Every record that appears below should be transcribed exactly.

BEGIN DATASET EXCERPTS

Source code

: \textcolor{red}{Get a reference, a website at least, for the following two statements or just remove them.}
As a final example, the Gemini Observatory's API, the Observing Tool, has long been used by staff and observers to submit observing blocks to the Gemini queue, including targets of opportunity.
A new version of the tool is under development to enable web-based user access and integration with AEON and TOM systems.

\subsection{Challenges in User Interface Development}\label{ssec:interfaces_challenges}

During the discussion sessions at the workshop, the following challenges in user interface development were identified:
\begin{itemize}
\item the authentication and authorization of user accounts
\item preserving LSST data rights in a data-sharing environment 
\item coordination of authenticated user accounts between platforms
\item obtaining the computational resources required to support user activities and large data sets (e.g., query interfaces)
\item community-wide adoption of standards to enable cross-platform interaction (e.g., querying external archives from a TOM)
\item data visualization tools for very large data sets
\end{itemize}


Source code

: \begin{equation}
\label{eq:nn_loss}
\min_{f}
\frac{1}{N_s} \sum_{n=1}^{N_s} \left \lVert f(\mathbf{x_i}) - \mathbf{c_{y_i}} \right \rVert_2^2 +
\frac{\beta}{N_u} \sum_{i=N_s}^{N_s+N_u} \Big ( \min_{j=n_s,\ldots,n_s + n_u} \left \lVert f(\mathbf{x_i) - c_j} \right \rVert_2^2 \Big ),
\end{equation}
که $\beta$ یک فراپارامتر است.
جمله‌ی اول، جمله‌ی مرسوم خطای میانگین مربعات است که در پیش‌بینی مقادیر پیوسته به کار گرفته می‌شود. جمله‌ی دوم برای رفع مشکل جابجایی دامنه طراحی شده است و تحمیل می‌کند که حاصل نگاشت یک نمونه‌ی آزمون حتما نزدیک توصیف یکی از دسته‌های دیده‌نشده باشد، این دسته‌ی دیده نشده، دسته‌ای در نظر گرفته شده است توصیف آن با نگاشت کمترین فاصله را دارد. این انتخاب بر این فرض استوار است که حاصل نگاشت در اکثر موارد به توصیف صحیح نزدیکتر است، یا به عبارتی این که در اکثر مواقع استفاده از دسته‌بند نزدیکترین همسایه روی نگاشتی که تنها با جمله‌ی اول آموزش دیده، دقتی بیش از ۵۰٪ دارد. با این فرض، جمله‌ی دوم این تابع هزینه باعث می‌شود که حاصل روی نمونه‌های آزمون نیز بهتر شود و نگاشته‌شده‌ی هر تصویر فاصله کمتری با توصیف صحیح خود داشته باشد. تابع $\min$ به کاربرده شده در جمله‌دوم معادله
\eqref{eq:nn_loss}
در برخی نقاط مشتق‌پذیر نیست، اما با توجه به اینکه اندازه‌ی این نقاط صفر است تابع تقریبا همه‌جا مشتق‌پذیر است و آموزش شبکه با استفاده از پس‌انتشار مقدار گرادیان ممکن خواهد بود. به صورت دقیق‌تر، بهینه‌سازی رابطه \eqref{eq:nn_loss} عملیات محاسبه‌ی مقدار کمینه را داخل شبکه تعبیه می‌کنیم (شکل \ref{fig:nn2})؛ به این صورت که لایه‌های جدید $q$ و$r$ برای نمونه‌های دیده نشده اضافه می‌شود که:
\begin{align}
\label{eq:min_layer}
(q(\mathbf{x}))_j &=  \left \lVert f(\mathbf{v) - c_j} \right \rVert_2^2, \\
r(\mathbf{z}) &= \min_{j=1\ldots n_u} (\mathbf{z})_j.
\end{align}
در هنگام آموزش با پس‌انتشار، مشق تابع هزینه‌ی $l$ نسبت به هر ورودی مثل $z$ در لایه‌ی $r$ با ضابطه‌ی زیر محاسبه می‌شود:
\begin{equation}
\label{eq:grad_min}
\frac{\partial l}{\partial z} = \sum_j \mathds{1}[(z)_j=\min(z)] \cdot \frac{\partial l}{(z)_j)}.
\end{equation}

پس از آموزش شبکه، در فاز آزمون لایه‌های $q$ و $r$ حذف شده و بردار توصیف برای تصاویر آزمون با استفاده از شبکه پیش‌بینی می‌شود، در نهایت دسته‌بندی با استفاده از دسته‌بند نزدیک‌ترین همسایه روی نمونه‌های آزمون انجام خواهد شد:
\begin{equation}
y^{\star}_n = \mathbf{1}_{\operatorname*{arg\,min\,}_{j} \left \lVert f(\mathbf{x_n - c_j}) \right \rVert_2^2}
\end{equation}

END DATASET EXCERPTS

- [YOUR RESPONSE]:
Source code

: \textcolor{red}{Get a reference, a website at least, for the following two statements or just remove them.}
As a final example, the Gemini Observatory's API, the Observing Tool, has long been used by staff and observers to submit observing blocks to the Gemini queue, including targets of opportunity.
A new version of the tool is under development to enable web-based user access and integration with AEON and TOM systems.

\subsection{Challenges in User Interface Development}\label{ssec:interfaces_challenges}

During the discussion sessions at the workshop, the following challenges in user interface development were identified:
\begin{itemize}
\item the authentication and authorization of user accounts
\item preserving LSST data rights in a data-sharing environment 
\item coordination of authenticated user accounts between platforms
\item obtaining the computational resources required to support user activities and large data sets (e.g., query interfaces)
\item community-wide adoption of standards to enable cross-platform interaction (e.g., querying external archives from a TOM)
\item data visualization tools for very large data sets
\end{itemize}


Source code

: \begin{equation}
\label{eq:nn_loss}
\min_{f}
\frac{1}{N_s} \sum_{n=1}^{N_s} \left \lVert f(\mathbf{x_i}) - \mathbf{c_{y_i}} \right \rVert_2^2 +
\frac{\beta}{N_u} \sum_{i=N_s}^{N_s+N_u} \Big ( \min_{j=n_s,\ldots,n_s + n_u} \left \lVert f(\mathbf{x_i) - c_j} \right \rVert_2^2 \Big ),
\end{equation}
که $\beta$ یک فراپارامتر است.
جمله‌ی اول، جمله‌ی مرسوم خطای میانگین مربعات است که در پیش‌بینی مقادیر پیوسته به کار گرفته می‌شود. جمله‌ی دوم برای رفع مشکل جابجایی دامنه طراحی شده است و تحمیل می‌کند که حاصل نگاشت یک نمونه‌ی آزمون حتما نزدیک توصیف یکی از دسته‌های دیده‌نشده باشد، این دسته‌ی دیده نشده، دسته‌ای در نظر گرفته شده است توصیف آن با نگاشت کمترین فاصله را دارد. این انتخاب بر این فرض استوار است که حاصل نگاشت در اکثر موارد به توصیف صحیح نزدیکتر است، یا به عبارتی این که در اکثر مواقع استفاده از دسته‌بند نزدیکترین همسایه روی نگاشتی که تنها با جمله‌ی اول آموزش دیده، دقتی بیش از ۵۰٪ دارد. با این فرض، جمله‌ی دوم این تابع هزینه باعث می‌شود که حاصل روی نمونه‌های آزمون نیز بهتر شود و نگاشته‌شده‌ی هر تصویر فاصله کمتری با توصیف صحیح خود داشته باشد. تابع $\min$ به کاربرده شده در جمله‌دوم معادله
\eqref{eq:nn_loss}
در برخی نقاط مشتق‌پذیر نیست، اما با توجه به اینکه اندازه‌ی این نقاط صفر است تابع تقریبا همه‌جا مشتق‌پذیر است و آموزش شبکه با استفاده از پس‌انتشار مقدار گرادیان ممکن خواهد بود. به صورت دقیق‌تر، بهینه‌سازی رابطه \eqref{eq:nn_loss} عملیات محاسبه‌ی مقدار کمینه را داخل شبکه تعبیه می‌کنیم (شکل \ref{fig:nn2})؛ به این صورت که لایه‌های جدید $q$ و$r$ برای نمونه‌های دیده نشده اضافه می‌شود که:
\begin{align}
\label{eq:min_layer}
(q(\mathbf{x}))_j &=  \left \lVert f(\mathbf{v) - c_j} \right \rVert_2^2, \\
r(\mathbf{z}) &= \min_{j=1\ldots n_u} (\mathbf{z})_j.
\end{align}
در هنگام آموزش با پس‌انتشار، مشق تابع هزینه‌ی $l$ نسبت به هر ورودی مثل $z$ در لایه‌ی $r$ با ضابطه‌ی زیر محاسبه می‌شود:
\begin{equation}
\label{eq:grad_min}
\frac{\partial l}{\partial z} = \sum_j \mathds{1}[(z)_j=\min(z)] \cdot \frac{\partial l}{(z)_j)}.
\end{equation}

پس از آموزش شبکه، در فاز آزمون لایه‌های $q$ و $r$ حذف شده و بردار توصیف برای تصاویر آزمون با استفاده از شبکه پیش‌بینی می‌شود، در نهایت دسته‌بندی با استفاده از دسته‌بند نزدیک‌ترین همسایه روی نمونه‌های آزمون انجام خواهد شد:
\begin{equation}
y^{\star}_n = \mathbf{1}_{\operatorname*{arg\,min\,}_{j} \left \lVert f(\mathbf{x_n - c_j}) \right \rVert_2^2}
\end{equation}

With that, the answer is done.